RÖMERSTROM Gladiators unterliegen Phoenix Hagen deutlich. 104:77 Niederlage gegen treffsichere Feuervögel.

Bester Trierer Werfer war Chase Adams mit 18 Punkten. Nächstes Spiel bereits am Sonntag bei Science City Jena.

Chase Adams, Kevin Smit, Thomas Grün, Jonas Grof und Robert Nortmann – diese Starting Five startete auf Seiten der RÖMERSTROM Gladiators in die Auswärtspartie bei Phoenix Hagen. Die ersten Punkte des Spiels erzielte Hagens Dominik Spohr per Dreier. Im Gegenzug erzielte der Ex-Hagener Jonas Grof die ersten Punkte für die Gladiatoren. Zu Beginn des Spiels zeichnete sich eine deutliche Überlegenheit im Rebounding für die Trierer ab. Dennoch gingen die Hausherren zur Mitte des ersten Viertels mit 11:6 in Führung (5. Spielminute). Die Phoenix-Offenisve traf über das gesamte Viertel extrem hochprozentig aus dem Feld, während die Gladiators vor allem von der Dreierlinie große Probleme hatten. So stand es zum Ende des Viertels 28:11 für die Gastgeber.

Auch das zweite Viertel starteten die Feuervögel mit einem erfolgreichen Dreier. Die Gladiators hatten offensiv weiterhin mit Flüchtigkeitsfehlern im Passspiel und schwachen Wurfquoten zu kämpfen. Nach vier Minuten im zweiten Viertel führte Phoenix Hagen deutlich mit 39:15. Im weiteren Verlauf der ersten Halbzeit spielten sich die Hausherren regelrecht in einen Rausch, während die Trierer offensiv weiter vom Wurfpech verfolgt wurde. Nach insgesamt 16 gespielten Minuten stand  es daher 48:20 für das Heimteam aus Hagen. Den Gästen von der Mosel gelang es nicht den Rückstand zum Ende der ersten Halbzeit zu verkürzen, mit einem 58:29 für Phoenix Hagen ging es für beide Teams in die Kabine.
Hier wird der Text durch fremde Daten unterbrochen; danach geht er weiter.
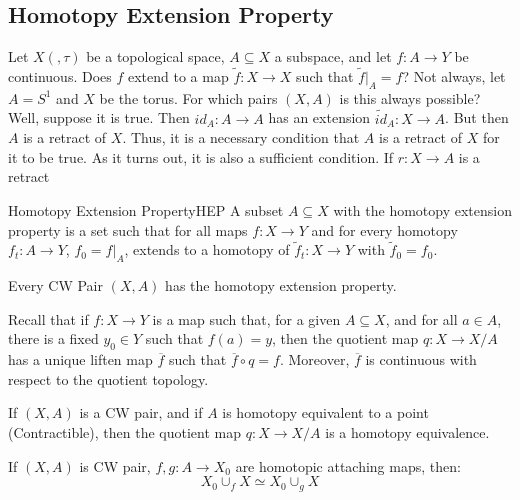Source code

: \documentclass{book}                                                           %
\begin{document}
    \subsection{Homotopy Extension Property}
        Let $X(,\tau)$ be a topological space,
        $A\subseteq{X}$ a subspace, and let
        $f:A\rightarrow{Y}$ be continuous. Does
        $f$ extend to a map $\tilde{f}:X\rightarrow{X}$
        such that $\tilde{f}|_{A}=f$? Not always, let
        $A=S^{1}$ and $X$ be the torus. For which pairs
        $(X,A)$ is this always possible? Well, suppose
        it is true. Then $id_{A}:A\rightarrow{A}$ has
        an extension $\tilde{id}_{A}:X\rightarrow{A}$.
        But then $A$ is a retract of $X$. Thus, it
        is a necessary condition that $A$ is a retract
        of $X$ for it to be true. As it turns out, it is
        also a sufficient condition. If
        $r:X\rightarrow{A}$ is a retract
        \begin{ldefinition}{Homotopy Extension Property}{HEP}
            A subset $A\subseteq{X}$ with the homotopy
            extension property is a set such that for all
            maps $f:X\rightarrow{Y}$ and for every
            homotopy $f_{t}:A\rightarrow{Y}$,
            $f_{0}=f|_{A}$, extends to a homotopy of
            $\tilde{f}_{t}:X\rightarrow{Y}$ with
            $\tilde{f}_{0}=f_{0}$.
        \end{ldefinition}
        \begin{theorem}
            Every CW Pair $(X,A)$ has the homotopy
            extension property.
        \end{theorem}
        Recall that if $f:X\rightarrow{Y}$ is a map such that,
        for a given $A\subseteq{X}$, and for all $a\in{A}$,
        there is a fixed $y_{0}\in{Y}$ such that $f(a)=y$, then
        the quotient map $q:X\rightarrow{X/A}$ has a unique
        liften map $\overline{f}$ such that
        $\overline{f}\circ{q}=f$. Moreover, $\overline{f}$ is
        continuous with respect to the quotient topology.
        \begin{theorem}
            If $(X,A)$ is a CW pair, and if $A$ is
            homotopy equivalent to a point
            (Contractible), then the quotient map
            $q:X\rightarrow{X/A}$ is a homotopy
            equivalence.
        \end{theorem}
        \begin{theorem}
            If $(X,A)$ is CW pair, $f,g:A\rightarrow{X_{0}}$
            are homotopic attaching maps, then:
            \begin{equation}
                X_{0}\cup_{f}X\simeq{X}_{0}\cup_{g}X
            \end{equation}
        \end{theorem}
\end{document}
Nach dem Seitenwechsel fanden die Gladiatoren bessere Wege zu punkten und erhöhten defensiv erfolgreich den Druck auf die Hagener Aufbauspieler. Nach einigen Steals konnten die Moselstädter auf 60:40 (24. Spielminute) verkürzen und hatten vor allem defensiv deutlich mehr Zugriff auf die Partie. Phoenix stellte nun erneut auf eine Zonenverteidigung um, was den Trierer Lauf zur Mitte des dritten Viertels unterbrach. Die Leistungssteigerung zu Beginn der zweiten Hälfte konnten die Gladiatoren nicht weiter aufrecht erhalten und gingen mit einem weiterhin hohen Rückstand von 80:54 in den letzten Spielabschnitt.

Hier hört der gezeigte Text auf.